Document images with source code
┏━━
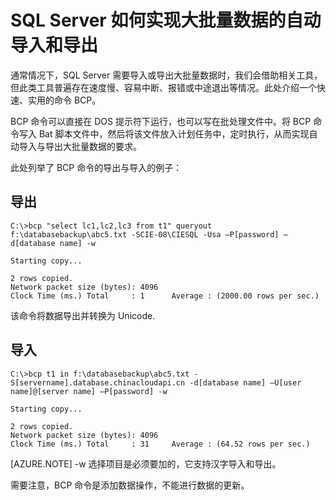 <properties
    pageTitle="SQL Server 如何实现大批量数据的自动导入和导出"
    description="SQL Server 如何实现大批量数据的自动导入和导出"
    service=""
    resource=""
    authors="Yu Tao"
    displayOrder=""
    selfHelpType=""
    supportTopicIds=""
    productPesIds=""
    resourceTags="SQL Server, Import/Export, BCP, Bat"
    cloudEnvironments="MoonCake" />
<tags
    ms.service="sql-server-aog"
    ms.date=""
    wacn.date="05/16/2017" />

# SQL Server 如何实现大批量数据的自动导入和导出

通常情况下，SQL Server 需要导入或导出大批量数据时，我们会借助相关工具，但此类工具普遍存在速度慢、容易中断、报错或中途退出等情况。此处介绍一个快速、实用的命令 BCP。

BCP 命令可以直接在 DOS 提示符下运行，也可以写在批处理文件中。将 BCP 命令写入 Bat 脚本文件中，然后将该文件放入计划任务中，定时执行，从而实现自动导入与导出大批量数据的要求。

此处列举了 BCP 命令的导出与导入的例子：

## 导出

    C:\>bcp "select lc1,lc2,lc3 from t1" queryout f:\databasebackup\abc5.txt -SCIE-08\CIESQL -Usa –P[password] –d[database name] -w

    Starting copy...

    2 rows copied.
    Network packet size (bytes): 4096
    Clock Time (ms.) Total     : 1      Average : (2000.00 rows per sec.)

该命令将数据导出并转换为 Unicode.

## 导入

    C:\>bcp t1 in f:\databasebackup\abc5.txt -S[servername].database.chinacloudapi.cn -d[database name] –U[user name]@[server name] –P[password] -w

    Starting copy...

    2 rows copied.
    Network packet size (bytes): 4096
    Clock Time (ms.) Total     : 31     Average : (64.52 rows per sec.)

[AZURE.NOTE] -w 选择项目是必须要加的，它支持汉字导入和导出。

需要注意，BCP 命令是添加数据操作，不能进行数据的更新。



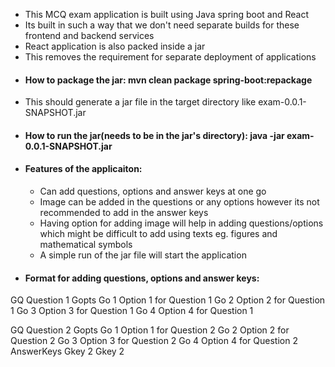 * This MCQ exam application is built using Java spring boot and React
* Its built in such a way that we don't need separate builds for these frontend and backend services
* React application is also packed inside a jar
* This removes the requirement for separate deployment of applications
* #### How to package the jar: mvn clean package spring-boot:repackage
* This should generate a jar file in the target directory like exam-0.0.1-SNAPSHOT.jar
* #### How to run the jar(needs to be in the jar's directory): java -jar exam-0.0.1-SNAPSHOT.jar
* #### Features of the applicaiton:
  * Can add questions, options and answer keys at one go
  * Image can be added in the questions or any options however its not recommended to add in the answer keys
  * Having option for adding image will help in adding questions/options which might be difficult to add using texts eg. figures and mathematical symbols
  * A simple run of the jar file will start the application
* #### Format for adding questions, options and answer keys:
GQ Question 1 Gopts
Go 1 Option 1 for Question 1
Go 2 Option 2 for Question 1
Go 3 Option 3 for Question 1
Go 4 Option 4 for Question 1

GQ Question 2 Gopts
Go 1 Option 1 for Question 2
Go 2 Option 2 for Question 2
Go 3 Option 3 for Question 2
Go 4 Option 4 for Question 2
AnswerKeys
Gkey 2 Gkey 2

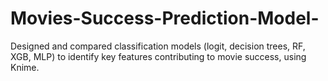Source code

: # Movies-Success-Prediction-Model-
Designed and compared classification models (logit, decision trees, RF, XGB, MLP) to identify key features contributing to movie success, using Knime.
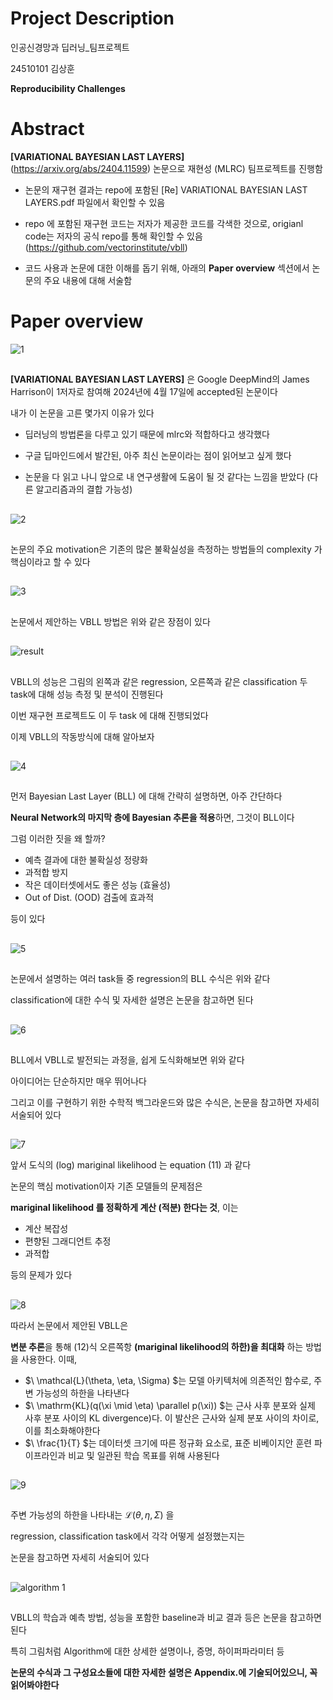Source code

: # Project Description

인공신경망과 딥러닝_팀프로젝트

24510101 김상훈

**Reproducibility Challenges**

# Abstract
 **[VARIATIONAL BAYESIAN LAST LAYERS]** (https://arxiv.org/abs/2404.11599) 논문으로 재현성 (MLRC) 팀프로젝트를 진행함

 - 논문의 재구현 결과는 repo에 포함된 \[Re] VARIATIONAL BAYESIAN LAST LAYERS.pdf 파일에서 확인할 수 있음 

 - repo 에 포함된 재구현 코드는 저자가 제공한 코드를 각색한 것으로, origianl code는 저자의 공식 repo를 통해 확인할 수 있음 (https://github.com/vectorinstitute/vbll)

 - 코드 사용과 논문에 대한 이해를 돕기 위해, 아래의 **Paper overview** 섹션에서 논문의 주요 내용에 대해 서술함

# Paper overview

![1](./git_fig/1.png)

##
**[VARIATIONAL BAYESIAN LAST LAYERS]** 은 Google DeepMind의 James Harrison이 1저자로 참여해 2024년에 4월 17일에 accepted된 논문이다

내가 이 논문을 고른 몇가지 이유가 있다

- 딥러닝의 방법론을 다루고 있기 때문에 mlrc와 적합하다고 생각했다

- 구글 딥마인드에서 발간된, 아주 최신 논문이라는 점이 읽어보고 싶게 했다

- 논문을 다 읽고 나니 앞으로 내 연구생활에 도움이 될 것 같다는 느낌을 받았다 (다른 알고리즘과의 결합 가능성)

##
![2](./git_fig/2.png)

##

논문의 주요 motivation은 기존의 많은 불확실성을 측정하는 방법들의 complexity 가 핵심이라고 할 수 있다 

##
![3](./git_fig/3.png)

##
논문에서 제안하는 VBLL 방법은 위와 같은 장점이 있다 

##
![result](./git_fig/result.png)

##
VBLL의 성능은 그림의 왼쪽과 같은 regression, 오른쪽과 같은 classification 두 task에 대해 성능 측정 및 분석이 진행된다

이번 재구현 프로젝트도 이 두 task 에 대해 진행되었다

이제 VBLL의 작동방식에 대해 알아보자

##
![4](./git_fig/4.png)

##

먼저 Bayesian Last Layer (BLL) 에 대해 간략히 설명하면, 아주 간단하다

**Neural Network의 마지막 층에 Bayesian 추론을 적용**하면, 그것이 BLL이다 


그럼 이러한 짓을 왜 할까?
- 예측 결과에 대한 불확실성 정량화
- 과적합 방지
- 작은 데이터셋에서도 좋은 성능 (효율성)
- Out of Dist. (OOD) 검출에 효과적

등이 있다

##
![5](./git_fig/5.png)

##
논문에서 설명하는 여러 task들 중 regression의 BLL 수식은 위와 같다 

classification에 대한 수식 및 자세한 설명은 논문을 참고하면 된다

##

![6](./git_fig/6.PNG)

##

BLL에서 VBLL로 발전되는 과정을, 쉽게 도식화해보면 위와 같다

아이디어는 단순하지만 매우 뛰어나다

그리고 이를 구현하기 위한 수학적 백그라운드와 많은 수식은, 논문을 참고하면 자세히 서술되어 있다

##

![7](./git_fig/7.png)

앞서 도식의 (log) mariginal likelihood 는 equation (11) 과 같다

논문의 핵심 motivation이자 기존 모델들의 문제점은

**mariginal likelihood 를 정확하게 계산 (적분) 한다는 것**, 이는 
- 계산 복잡성
- 편향된 그래디언트 추정
- 과적합

등의 문제가 있다

##
![8](./git_fig/8.png)

따라서 논문에서 제안된 VBLL은 

**변분 추론**을 통해 (12)식 오른쪽항 **(mariginal likelihood의 하한)을 최대화** 하는 방법을 사용한다. 이때,
- $\ \mathcal{L}(\theta, \eta, \Sigma) \$는 모델 아키텍처에 의존적인 함수로, 주변 가능성의 하한을 나타낸다
- $\ \mathrm{KL}(q(\xi \mid \eta) \parallel p(\xi)) \$는 근사 사후 분포와 실제 사후 분포 사이의 KL divergence)다. 이 발산은 근사와 실제 분포 사이의 차이로, 이를 최소화해야한다
- $\ \frac{1}{T} \$는 데이터셋 크기에 따른 정규화 요소로, 표준 비베이지안 훈련 파이프라인과 비교 및 일관된 학습 목표를 위해 사용된다

##

![9](./git_fig/9.png)

##

주변 가능성의 하한을 나타내는 $\mathcal{L}(\theta, \eta, \Sigma)$ 을 

regression, classification task에서 각각 어떻게 설정했는지는

논문을 참고하면 자세히 서술되어 있다

##

![algorithm 1](./git_fig/algorithm1.png)

##

VBLL의 학습과 예측 방법, 성능을 포함한 baseline과 비교 결과 등은 논문을 참고하면 된다

특히 그림처럼 Algorithm에 대한 상세한 설명이나, 증명, 하이퍼파라미터 등

**논문의 수식과 그 구성요소들에 대한 자세한 설명은 Appendix.에 기술되어있으니, 꼭 읽어봐야한다**

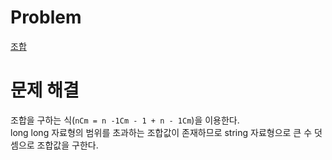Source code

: # Problem
[조합](https://www.acmicpc.net/problem/2407)
   
# 문제 해결
조합을 구하는 식(`nCm = n -1Cm - 1 + n - 1Cm`)을 이용한다.   
long long 자료형의 범위를 초과하는 조합값이 존재하므로 string 자료형으로 큰 수 덧셈으로 조합값을 구한다.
┗━━
§ Task to carry out
Count how many lines in the data above include the string "adding", and write only that number.

§ Answer box
2